"""

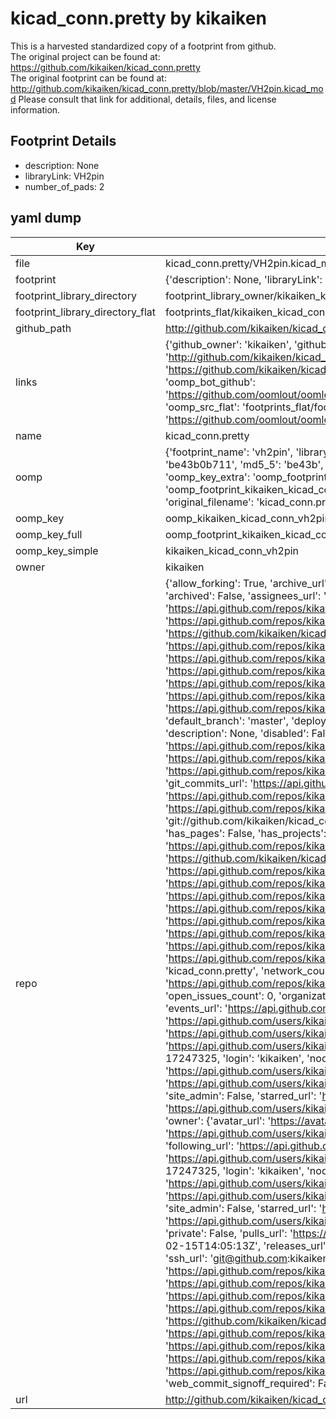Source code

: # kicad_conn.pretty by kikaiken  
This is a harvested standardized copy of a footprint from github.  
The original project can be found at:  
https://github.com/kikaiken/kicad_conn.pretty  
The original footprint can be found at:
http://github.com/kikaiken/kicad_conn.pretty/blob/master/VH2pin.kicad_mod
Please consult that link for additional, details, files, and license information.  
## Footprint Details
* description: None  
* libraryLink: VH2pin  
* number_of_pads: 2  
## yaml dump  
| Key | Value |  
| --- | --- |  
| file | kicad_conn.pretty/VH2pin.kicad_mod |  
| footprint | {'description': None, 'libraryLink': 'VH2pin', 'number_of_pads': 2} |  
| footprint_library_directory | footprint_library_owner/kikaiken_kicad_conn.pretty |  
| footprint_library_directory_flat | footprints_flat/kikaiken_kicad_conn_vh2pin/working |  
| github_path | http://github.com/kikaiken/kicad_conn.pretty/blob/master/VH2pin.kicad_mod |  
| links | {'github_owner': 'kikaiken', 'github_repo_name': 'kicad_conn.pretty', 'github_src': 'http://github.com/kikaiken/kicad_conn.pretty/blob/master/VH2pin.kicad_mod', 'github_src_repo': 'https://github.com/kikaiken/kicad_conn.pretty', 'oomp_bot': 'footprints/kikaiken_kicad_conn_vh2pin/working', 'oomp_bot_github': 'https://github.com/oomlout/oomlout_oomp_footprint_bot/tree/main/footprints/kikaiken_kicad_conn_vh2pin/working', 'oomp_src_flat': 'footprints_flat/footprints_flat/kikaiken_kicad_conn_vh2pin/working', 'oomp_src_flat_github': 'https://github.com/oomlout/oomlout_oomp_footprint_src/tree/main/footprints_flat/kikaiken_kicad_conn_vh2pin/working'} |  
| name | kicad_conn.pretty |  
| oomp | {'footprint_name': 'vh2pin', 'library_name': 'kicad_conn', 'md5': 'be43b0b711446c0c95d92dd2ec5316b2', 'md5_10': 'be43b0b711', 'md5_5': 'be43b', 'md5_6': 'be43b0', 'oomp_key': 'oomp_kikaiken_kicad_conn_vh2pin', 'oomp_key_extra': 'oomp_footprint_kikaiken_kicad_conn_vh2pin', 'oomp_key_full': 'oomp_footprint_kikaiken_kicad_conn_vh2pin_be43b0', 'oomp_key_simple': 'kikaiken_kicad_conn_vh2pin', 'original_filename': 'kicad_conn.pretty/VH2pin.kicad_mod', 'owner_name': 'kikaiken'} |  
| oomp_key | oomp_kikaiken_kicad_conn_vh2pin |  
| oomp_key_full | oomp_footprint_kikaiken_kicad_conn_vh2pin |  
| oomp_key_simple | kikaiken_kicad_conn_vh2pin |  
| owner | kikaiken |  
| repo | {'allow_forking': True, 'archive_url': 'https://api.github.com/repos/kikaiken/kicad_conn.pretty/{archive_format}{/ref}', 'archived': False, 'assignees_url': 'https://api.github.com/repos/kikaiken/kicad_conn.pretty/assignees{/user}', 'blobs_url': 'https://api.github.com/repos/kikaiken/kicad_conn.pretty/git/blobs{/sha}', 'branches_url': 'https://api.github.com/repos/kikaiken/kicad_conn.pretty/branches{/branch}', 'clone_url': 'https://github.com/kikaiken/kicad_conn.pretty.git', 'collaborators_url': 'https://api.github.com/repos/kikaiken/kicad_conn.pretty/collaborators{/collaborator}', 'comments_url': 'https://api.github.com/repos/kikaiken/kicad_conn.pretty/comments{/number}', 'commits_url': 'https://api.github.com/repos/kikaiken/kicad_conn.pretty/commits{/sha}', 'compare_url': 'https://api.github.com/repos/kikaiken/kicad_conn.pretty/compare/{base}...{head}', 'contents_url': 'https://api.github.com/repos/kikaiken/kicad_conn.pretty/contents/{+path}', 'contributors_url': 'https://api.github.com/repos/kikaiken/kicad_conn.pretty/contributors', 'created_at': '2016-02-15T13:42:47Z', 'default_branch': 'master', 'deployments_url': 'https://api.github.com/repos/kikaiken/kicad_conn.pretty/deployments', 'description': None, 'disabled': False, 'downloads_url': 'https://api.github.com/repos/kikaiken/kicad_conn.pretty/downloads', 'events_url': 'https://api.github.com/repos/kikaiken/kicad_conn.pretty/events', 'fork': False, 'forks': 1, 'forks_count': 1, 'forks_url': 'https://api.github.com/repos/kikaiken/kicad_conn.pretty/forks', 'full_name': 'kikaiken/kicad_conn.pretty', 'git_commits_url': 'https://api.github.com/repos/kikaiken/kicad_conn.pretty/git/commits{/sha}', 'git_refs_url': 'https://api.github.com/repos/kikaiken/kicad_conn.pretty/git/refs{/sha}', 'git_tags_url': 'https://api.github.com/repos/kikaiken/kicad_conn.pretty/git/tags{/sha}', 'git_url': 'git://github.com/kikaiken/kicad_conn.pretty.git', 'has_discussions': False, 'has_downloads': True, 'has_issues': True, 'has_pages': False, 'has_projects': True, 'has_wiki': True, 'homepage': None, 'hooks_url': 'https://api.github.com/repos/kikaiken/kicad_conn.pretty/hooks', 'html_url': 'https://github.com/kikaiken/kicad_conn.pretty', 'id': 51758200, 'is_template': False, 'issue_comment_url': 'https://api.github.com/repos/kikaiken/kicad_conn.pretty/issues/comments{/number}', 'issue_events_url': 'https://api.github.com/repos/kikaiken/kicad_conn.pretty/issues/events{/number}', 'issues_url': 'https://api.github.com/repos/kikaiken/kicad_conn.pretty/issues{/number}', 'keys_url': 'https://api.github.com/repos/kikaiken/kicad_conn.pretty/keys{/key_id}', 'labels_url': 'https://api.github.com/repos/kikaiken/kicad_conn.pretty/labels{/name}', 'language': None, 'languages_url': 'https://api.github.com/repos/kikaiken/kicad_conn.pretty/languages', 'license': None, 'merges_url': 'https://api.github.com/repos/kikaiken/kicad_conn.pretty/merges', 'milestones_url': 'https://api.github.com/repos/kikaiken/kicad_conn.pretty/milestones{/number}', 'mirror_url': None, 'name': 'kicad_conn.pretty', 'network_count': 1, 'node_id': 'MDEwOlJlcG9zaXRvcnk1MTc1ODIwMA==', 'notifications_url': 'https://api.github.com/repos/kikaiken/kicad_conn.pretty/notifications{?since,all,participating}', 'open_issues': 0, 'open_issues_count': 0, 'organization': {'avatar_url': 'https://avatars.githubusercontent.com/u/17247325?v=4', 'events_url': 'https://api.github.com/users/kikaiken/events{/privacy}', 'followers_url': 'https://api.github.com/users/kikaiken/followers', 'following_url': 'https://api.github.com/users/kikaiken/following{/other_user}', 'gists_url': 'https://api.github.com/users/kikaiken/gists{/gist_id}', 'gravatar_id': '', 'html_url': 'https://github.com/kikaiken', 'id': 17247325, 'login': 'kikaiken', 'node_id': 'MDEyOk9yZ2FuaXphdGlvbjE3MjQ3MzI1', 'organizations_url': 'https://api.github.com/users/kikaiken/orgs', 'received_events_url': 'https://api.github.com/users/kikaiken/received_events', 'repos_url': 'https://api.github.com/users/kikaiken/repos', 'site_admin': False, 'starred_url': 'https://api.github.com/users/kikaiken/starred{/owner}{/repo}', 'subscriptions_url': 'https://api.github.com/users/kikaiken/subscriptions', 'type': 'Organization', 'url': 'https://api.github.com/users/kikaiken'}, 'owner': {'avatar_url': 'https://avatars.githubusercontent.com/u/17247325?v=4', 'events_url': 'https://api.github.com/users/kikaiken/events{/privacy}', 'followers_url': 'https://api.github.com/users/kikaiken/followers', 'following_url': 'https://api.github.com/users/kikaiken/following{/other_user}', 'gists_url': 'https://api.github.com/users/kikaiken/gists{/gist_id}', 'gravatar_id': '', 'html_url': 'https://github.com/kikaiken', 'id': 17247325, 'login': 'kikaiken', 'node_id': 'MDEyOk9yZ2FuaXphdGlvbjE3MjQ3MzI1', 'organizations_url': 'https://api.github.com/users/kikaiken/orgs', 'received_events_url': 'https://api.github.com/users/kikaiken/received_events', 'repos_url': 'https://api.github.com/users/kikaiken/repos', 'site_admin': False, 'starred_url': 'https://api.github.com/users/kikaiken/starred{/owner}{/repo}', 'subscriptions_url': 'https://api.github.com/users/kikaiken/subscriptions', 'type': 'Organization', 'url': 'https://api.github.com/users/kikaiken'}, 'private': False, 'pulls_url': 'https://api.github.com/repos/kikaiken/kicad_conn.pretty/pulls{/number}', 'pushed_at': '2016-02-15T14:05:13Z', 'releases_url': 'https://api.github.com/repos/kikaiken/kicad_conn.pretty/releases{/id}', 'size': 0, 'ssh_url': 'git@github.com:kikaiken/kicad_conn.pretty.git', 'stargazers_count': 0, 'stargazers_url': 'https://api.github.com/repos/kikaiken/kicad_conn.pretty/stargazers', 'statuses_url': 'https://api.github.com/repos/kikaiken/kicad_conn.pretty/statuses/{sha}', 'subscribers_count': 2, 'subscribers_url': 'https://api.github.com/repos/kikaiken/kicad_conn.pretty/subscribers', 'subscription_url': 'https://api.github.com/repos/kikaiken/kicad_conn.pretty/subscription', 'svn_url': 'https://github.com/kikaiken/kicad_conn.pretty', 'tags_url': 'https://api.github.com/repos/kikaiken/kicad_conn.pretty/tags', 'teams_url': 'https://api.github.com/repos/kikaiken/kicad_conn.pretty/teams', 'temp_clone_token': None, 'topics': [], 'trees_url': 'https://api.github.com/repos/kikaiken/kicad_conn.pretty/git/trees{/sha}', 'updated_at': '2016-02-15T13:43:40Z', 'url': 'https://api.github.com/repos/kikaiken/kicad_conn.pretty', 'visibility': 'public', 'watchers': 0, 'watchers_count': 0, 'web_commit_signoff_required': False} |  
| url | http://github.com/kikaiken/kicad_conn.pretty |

"""
"""

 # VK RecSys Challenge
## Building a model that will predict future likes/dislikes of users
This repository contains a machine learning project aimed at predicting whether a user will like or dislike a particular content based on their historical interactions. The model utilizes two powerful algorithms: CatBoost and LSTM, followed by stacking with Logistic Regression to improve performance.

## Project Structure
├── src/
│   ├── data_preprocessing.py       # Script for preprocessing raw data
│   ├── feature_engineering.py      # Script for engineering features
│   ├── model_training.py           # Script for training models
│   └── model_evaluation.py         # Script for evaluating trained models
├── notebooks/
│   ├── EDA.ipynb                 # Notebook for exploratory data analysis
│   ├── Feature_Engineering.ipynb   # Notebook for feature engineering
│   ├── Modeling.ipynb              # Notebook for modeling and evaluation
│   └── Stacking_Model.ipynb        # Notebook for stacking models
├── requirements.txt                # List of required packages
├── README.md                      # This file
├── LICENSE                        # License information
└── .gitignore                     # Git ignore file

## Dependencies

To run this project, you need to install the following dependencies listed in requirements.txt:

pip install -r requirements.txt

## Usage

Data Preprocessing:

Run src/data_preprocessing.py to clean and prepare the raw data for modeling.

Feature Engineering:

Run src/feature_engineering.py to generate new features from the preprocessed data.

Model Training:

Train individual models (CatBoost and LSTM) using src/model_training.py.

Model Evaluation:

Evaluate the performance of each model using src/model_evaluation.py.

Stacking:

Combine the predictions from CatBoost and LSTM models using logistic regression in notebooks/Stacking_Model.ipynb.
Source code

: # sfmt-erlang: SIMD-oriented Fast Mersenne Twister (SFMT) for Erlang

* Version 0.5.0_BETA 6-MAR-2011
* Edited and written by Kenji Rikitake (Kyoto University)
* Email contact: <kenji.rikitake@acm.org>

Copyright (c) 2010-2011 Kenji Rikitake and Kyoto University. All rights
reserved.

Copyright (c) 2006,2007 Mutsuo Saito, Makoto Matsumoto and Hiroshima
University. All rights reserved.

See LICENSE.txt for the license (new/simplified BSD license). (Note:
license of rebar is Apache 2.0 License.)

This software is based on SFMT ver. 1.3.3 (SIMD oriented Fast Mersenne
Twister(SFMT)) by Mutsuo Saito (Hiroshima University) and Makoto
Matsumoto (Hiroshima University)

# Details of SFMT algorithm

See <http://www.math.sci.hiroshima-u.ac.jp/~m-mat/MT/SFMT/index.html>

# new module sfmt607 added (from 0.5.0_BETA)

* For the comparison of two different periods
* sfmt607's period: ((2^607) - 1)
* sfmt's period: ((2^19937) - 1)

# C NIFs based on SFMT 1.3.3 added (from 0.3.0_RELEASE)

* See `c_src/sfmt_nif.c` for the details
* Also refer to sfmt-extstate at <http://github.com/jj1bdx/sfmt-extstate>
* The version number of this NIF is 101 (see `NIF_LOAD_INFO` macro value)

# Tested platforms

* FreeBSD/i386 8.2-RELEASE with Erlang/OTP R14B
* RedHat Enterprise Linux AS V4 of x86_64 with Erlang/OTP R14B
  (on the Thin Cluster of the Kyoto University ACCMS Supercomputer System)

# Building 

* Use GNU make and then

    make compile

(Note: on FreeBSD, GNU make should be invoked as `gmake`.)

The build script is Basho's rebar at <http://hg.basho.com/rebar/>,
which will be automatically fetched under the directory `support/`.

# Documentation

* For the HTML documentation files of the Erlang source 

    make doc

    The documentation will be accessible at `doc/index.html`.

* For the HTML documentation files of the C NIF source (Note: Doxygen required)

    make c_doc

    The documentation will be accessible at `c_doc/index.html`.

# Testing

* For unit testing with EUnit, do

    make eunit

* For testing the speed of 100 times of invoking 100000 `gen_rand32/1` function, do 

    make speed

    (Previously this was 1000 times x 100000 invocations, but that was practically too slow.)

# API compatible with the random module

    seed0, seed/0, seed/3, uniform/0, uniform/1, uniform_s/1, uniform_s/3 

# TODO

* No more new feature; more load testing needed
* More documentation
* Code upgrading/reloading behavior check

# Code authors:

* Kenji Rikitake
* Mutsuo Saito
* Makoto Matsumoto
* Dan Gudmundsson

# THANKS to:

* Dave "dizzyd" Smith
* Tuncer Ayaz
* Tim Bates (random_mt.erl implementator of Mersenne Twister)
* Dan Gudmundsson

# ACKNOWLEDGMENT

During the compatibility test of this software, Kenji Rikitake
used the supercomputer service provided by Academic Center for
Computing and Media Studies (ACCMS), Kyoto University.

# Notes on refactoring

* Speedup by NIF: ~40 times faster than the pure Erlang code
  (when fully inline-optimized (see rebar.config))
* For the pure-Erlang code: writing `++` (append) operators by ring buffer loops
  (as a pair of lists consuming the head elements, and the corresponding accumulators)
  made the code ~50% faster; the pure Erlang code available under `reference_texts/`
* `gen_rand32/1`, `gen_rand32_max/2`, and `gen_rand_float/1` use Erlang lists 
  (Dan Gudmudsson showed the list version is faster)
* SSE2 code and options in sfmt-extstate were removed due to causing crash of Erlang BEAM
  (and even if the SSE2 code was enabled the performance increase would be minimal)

"""

(TASK STATEMENT): Extract from the records above the lines from the one containing "The version number" to the one containing "made the code", both lines included, exactly as they appear and with nothing else.

(FINAL ANSWER):
* The version number of this NIF is 101 (see `NIF_LOAD_INFO` macro value)

# Tested platforms

* FreeBSD/i386 8.2-RELEASE with Erlang/OTP R14B
* RedHat Enterprise Linux AS V4 of x86_64 with Erlang/OTP R14B
  (on the Thin Cluster of the Kyoto University ACCMS Supercomputer System)

# Building 

* Use GNU make and then

    make compile

(Note: on FreeBSD, GNU make should be invoked as `gmake`.)

The build script is Basho's rebar at <http://hg.basho.com/rebar/>,
which will be automatically fetched under the directory `support/`.

# Documentation

* For the HTML documentation files of the Erlang source 

    make doc

    The documentation will be accessible at `doc/index.html`.

* For the HTML documentation files of the C NIF source (Note: Doxygen required)

    make c_doc

    The documentation will be accessible at `c_doc/index.html`.

# Testing

* For unit testing with EUnit, do

    make eunit

* For testing the speed of 100 times of invoking 100000 `gen_rand32/1` function, do 

    make speed

    (Previously this was 1000 times x 100000 invocations, but that was practically too slow.)

# API compatible with the random module

    seed0, seed/0, seed/3, uniform/0, uniform/1, uniform_s/1, uniform_s/3 

# TODO

* No more new feature; more load testing needed
* More documentation
* Code upgrading/reloading behavior check

# Code authors:

* Kenji Rikitake
* Mutsuo Saito
* Makoto Matsumoto
* Dan Gudmundsson

# THANKS to:

* Dave "dizzyd" Smith
* Tuncer Ayaz
* Tim Bates (random_mt.erl implementator of Mersenne Twister)
* Dan Gudmundsson

# ACKNOWLEDGMENT

During the compatibility test of this software, Kenji Rikitake
used the supercomputer service provided by Academic Center for
Computing and Media Studies (ACCMS), Kyoto University.

# Notes on refactoring

* Speedup by NIF: ~40 times faster than the pure Erlang code
  (when fully inline-optimized (see rebar.config))
* For the pure-Erlang code: writing `++` (append) operators by ring buffer loops
  (as a pair of lists consuming the head elements, and the corresponding accumulators)
  made the code ~50% faster; the pure Erlang code available under `reference_texts/`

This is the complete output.